I'm now wondering if there isn't a fundamental friction that generates heat, or a metaphorical unpleasant scraping noise, at the formal level of the Faerie Queene's text. To take an opbvious example from book 1. The Red Crosse Knight and his lady Una are crossing a plain. He is handsome and therefore virtuous. She is beautiful and therefore virtuous. This isn’t the way things work in our world, of course. Here external appearance and inner virtue have no intrinsic connection—although, of course, the belief that there is some such connection had deep socio-cultural roots and has had a massively pernicious effect on human happiness (was it really as late as the 1960s that Martin Luther King declared he wanted his childrens’ world to be a place in which people were judged not by the colour of their skin but by the content of their character? Was that really so revolutionary a thing to say?). I don’t meant to be faux-naif. The relationship between appearance and worth, as others’ judge these things, is complex and compromised, of course. But the fundamental point is one we all understand: in our world ugly people can be virtuous, and beautiful people wicked, just as it can sometimes be vice versa. The crucial question, naturally, is how we judge these things. To get it wrong is to fall into the clutches of error.

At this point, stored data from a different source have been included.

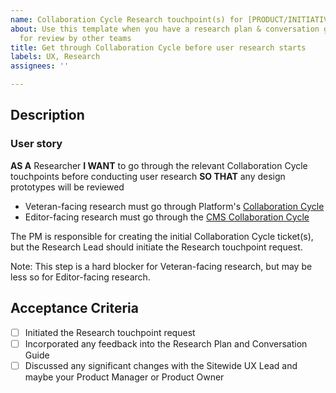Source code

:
 ```yaml
---
name: Collaboration Cycle Research touchpoint(s) for [PRODUCT/INITIATIVE]
about: Use this template when you have a research plan & conversation guide ready
  for review by other teams
title: Get through Collaboration Cycle before user research starts
labels: UX, Research
assignees: ''

---
```


## Description

### User story
**AS A** Researcher
**I WANT** to go through the relevant Collaboration Cycle touchpoints before conducting user research
**SO THAT** any design prototypes will be reviewed

- Veteran-facing research must go through Platform's [Collaboration Cycle](https://depo-platform-documentation.scrollhelp.site/collaboration-cycle/)
- Editor-facing research must go through the [CMS Collaboration Cycle](https://github.com/department-of-veterans-affairs/va.gov-team/tree/master/platform/cms/collaboration-cycle)

The PM is responsible for creating the initial Collaboration Cycle ticket(s), but the Research Lead should initiate the Research touchpoint request.

Note: This step is a hard blocker for Veteran-facing research, but may be less so for Editor-facing research. 

## Acceptance Criteria
- [ ] Initiated the Research touchpoint request
- [ ] Incorporated any feedback into the Research Plan and Conversation Guide
- [ ] Discussed any significant changes with the Sitewide UX Lead and maybe your Product Manager or Product Owner
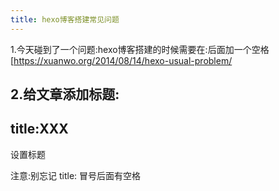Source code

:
 ```yaml
---
title: hexo博客搭建常见问题
---
```

1.今天碰到了一个问题:hexo博客搭建的时候需要在:后面加一个空格[https://xuanwo.org/2014/08/14/hexo-usual-problem/

2.给文章添加标题:
---
title:XXX
---
设置标题 

注意:别忘记 title: 冒号后面有空格 
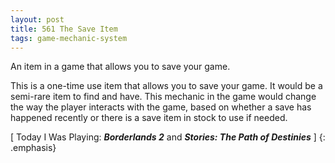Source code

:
 ```yaml
---
layout: post
title: 561 The Save Item
tags: game-mechanic-system
---
```

An item in a game that allows you to save your game.

This is a one-time use item that allows you to save your game.  It would be a semi-rare item to find and have.  This mechanic in the game would change the way the player interacts with the game, based on whether a save has happened recently or there is a save item in stock to use if needed.

[ Today I Was Playing: ***Borderlands 2*** and ***Stories: The Path of Destinies*** ]
{: .emphasis}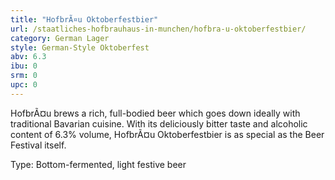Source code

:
 ```yaml
---
title: "HofbrÃ¤u Oktoberfestbier"
url: /staatliches-hofbrauhaus-in-munchen/hofbra-u-oktoberfestbier/
category: German Lager
style: German-Style Oktoberfest
abv: 6.3
ibu: 0
srm: 0
upc: 0
---
```

HofbrÃ¤u brews a rich, full-bodied beer which goes down ideally with traditional Bavarian cuisine. With its deliciously bitter taste and alcoholic content of 6.3% volume, HofbrÃ¤u Oktoberfestbier is as special as the Beer Festival itself.

Type: Bottom-fermented, light festive beer

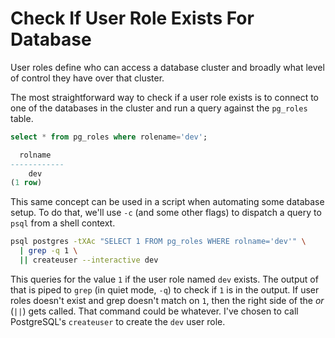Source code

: # Check If User Role Exists For Database

User roles define who can access a database cluster and broadly what level of
control they have over that cluster.

The most straightforward way to check if a user role exists is to connect to
one of the databases in the cluster and run a query against the `pg_roles`
table.

```sql
select * from pg_roles where rolename='dev';

  rolname
------------
    dev
(1 row)
```

This same concept can be used in a script when automating some database setup.
To do that, we'll use `-c` (and some other flags) to dispatch a query to `psql`
from a shell context.

```bash
psql postgres -tXAc "SELECT 1 FROM pg_roles WHERE rolname='dev'" \
  | grep -q 1 \
  || createuser --interactive dev
```

This queries for the value `1` if the user role named `dev` exists. The output
of that is piped to `grep` (in quiet mode, `-q`) to check if `1` is in the
output. If user roles doesn't exist and grep doesn't match on `1`, then the
right side of the _or_ (`||`) gets called. That command could be whatever. I've
chosen to call PostgreSQL's `createuser` to create the `dev` user role.
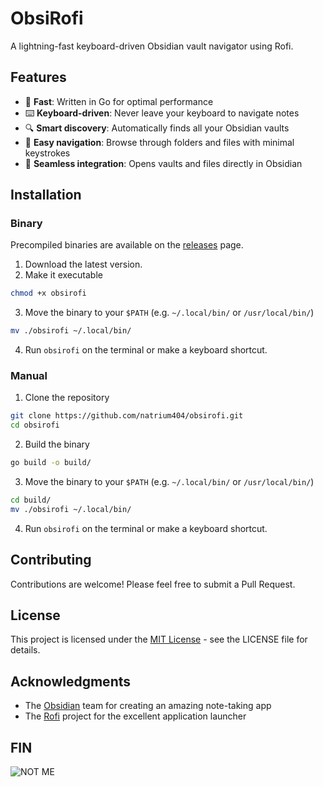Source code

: # ObsiRofi

A lightning-fast keyboard-driven Obsidian vault navigator using Rofi.

## Features

- 🚀 **Fast**: Written in Go for optimal performance
- ⌨️ **Keyboard-driven**: Never leave your keyboard to navigate notes
- 🔍 **Smart discovery**: Automatically finds all your Obsidian vaults
- 🌳 **Easy navigation**: Browse through folders and files with minimal keystrokes
- 🔄 **Seamless integration**: Opens vaults and files directly in Obsidian

## Installation

### Binary

Precompiled binaries are available on the [releases](https://github.com/natrium404/obsirofi/releases/latest) page.

1. Download the latest version.
2. Make it executable

```bash
chmod +x obsirofi
```

3. Move the binary to your `$PATH` (e.g. `~/.local/bin/` or `/usr/local/bin/`)

```bash
mv ./obsirofi ~/.local/bin/
```

4. Run `obsirofi` on the terminal or make a keyboard shortcut.

### Manual

1. Clone the repository

```bash
git clone https://github.com/natrium404/obsirofi.git
cd obsirofi
```

2. Build the binary

```bash
go build -o build/
```

3. Move the binary to your `$PATH` (e.g. `~/.local/bin/` or `/usr/local/bin/`)

```bash
cd build/
mv ./obsirofi ~/.local/bin/
```

4. Run `obsirofi` on the terminal or make a keyboard shortcut.

## Contributing

Contributions are welcome! Please feel free to submit a Pull Request.

## License

This project is licensed under the [MIT License](LICENSE) - see the LICENSE file for details.

## Acknowledgments

- The [Obsidian](https://obsidian.md/) team for creating an amazing note-taking app
- The [Rofi](https://github.com/davatorium/rofi) project for the excellent application launcher

## FIN

![NOT ME](https://i.pinimg.com/originals/9a/2e/3d/9a2e3dd3f3dc79b9da3bd0ee11d347b3.gif)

But to go back to Book 1: the first adventure of The Red Crosse Knight is the encounter with the monster called Error. Subsequent adventures happen under a different representational logic. Error looks wicked and is wicked. Archimago is wicked, but looks virtuous; and from him, and his diabolic part, the narrative bifurcates into a plotty thicket of ur-Jungian doubles: the virtuous knight and the virtuous-seeming (but wicked) woman; the beautiful-virtuous Una, the beautiful-virtuous-seeming (but wicked) Una-simulacrum, and the beautiful-virtuous-seeming (but wicked) Fidessa/Duessa. And so on.

How can we tell that these latter are not what they seem? Fradubio believed Duessa’s beauty was an index of her virtue, until he saw her bathing herself in herbal essences and noted her horrible physical appearance. From this he deduced that she was evil; as indeed, she is. But this scene conflates two things. One is that Duessa is evil because she was pretending to be something—beautiful—that she was not; that, in other words, Fradubio intuits her wickedness from her duplicity. The other is that Duessa is wicked because she is ‘really’ ugly. The former has, as a moral lesson, some purchase in the real world; the latter operates only in the realm of the text.

Another way of articulating this point would be to say, that the FQ needs to function both according to its interior imaginative logic (what SFF calls 'its worldbuilding' and according to the actual moral and practical logics of the real world, where we all live (or else it teaches us nothing, and becomes a barren exercise). But something deep in Spenser's textual strategy puts these two things entirely at odds with one another.